» Extracted records:
- - - -

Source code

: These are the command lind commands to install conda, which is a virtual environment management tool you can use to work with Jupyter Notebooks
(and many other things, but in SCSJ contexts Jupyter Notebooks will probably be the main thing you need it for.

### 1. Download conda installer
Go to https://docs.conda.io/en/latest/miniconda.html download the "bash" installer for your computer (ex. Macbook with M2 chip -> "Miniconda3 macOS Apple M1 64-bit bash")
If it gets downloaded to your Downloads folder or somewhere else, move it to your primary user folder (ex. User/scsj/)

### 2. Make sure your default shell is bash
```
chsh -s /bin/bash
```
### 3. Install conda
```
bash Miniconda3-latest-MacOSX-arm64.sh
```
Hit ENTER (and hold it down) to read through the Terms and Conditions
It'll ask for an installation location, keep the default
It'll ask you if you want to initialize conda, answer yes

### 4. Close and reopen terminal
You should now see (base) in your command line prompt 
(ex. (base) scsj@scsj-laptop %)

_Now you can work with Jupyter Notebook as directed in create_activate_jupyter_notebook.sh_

- - - -

» Instructions for the task: All lines above from the one containing "with Jupyter Notebooks" to the one containing "Go to https://docs.conda.io/en/latest/miniconda.html" must be repeated exactly, both lines included, and no others.

» Completed task:
: These are the command lind commands to install conda, which is a virtual environment management tool you can use to work with Jupyter Notebooks
(and many other things, but in SCSJ contexts Jupyter Notebooks will probably be the main thing you need it for.

### 1. Download conda installer
Go to https://docs.conda.io/en/latest/miniconda.html download the "bash" installer for your computer (ex. Macbook with M2 chip -> "Miniconda3 macOS Apple M1 64-bit bash")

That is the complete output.